━━━ Records for the exercise ━━━

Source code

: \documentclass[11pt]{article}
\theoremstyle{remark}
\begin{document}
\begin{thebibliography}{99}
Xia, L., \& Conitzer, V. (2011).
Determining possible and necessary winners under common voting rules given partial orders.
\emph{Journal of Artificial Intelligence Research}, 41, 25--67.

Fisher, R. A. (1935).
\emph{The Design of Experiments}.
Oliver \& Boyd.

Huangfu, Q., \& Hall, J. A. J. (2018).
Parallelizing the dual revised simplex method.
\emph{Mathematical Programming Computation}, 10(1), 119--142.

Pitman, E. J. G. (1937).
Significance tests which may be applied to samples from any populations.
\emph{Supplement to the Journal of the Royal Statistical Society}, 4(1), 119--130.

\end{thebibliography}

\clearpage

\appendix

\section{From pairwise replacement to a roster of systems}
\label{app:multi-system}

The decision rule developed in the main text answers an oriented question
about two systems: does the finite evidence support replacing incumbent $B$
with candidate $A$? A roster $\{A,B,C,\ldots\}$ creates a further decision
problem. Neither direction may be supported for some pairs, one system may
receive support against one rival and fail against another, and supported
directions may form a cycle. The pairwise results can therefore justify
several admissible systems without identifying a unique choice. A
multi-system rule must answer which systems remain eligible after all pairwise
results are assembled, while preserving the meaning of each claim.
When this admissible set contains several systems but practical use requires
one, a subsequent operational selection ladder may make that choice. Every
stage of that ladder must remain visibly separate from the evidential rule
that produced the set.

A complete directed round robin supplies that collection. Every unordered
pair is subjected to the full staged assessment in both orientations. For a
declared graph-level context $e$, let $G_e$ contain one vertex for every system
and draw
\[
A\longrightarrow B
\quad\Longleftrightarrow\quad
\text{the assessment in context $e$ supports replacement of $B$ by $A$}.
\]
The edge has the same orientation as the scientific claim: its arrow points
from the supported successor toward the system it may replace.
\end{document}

━━━

**Assigned task:** Only lines with the word "roster" are wanted, so copy each one from the records.

**Response to this task:**
\section{From pairwise replacement to a roster of systems}
with candidate $A$? A roster $\{A,B,C,\ldots\}$ creates a further decision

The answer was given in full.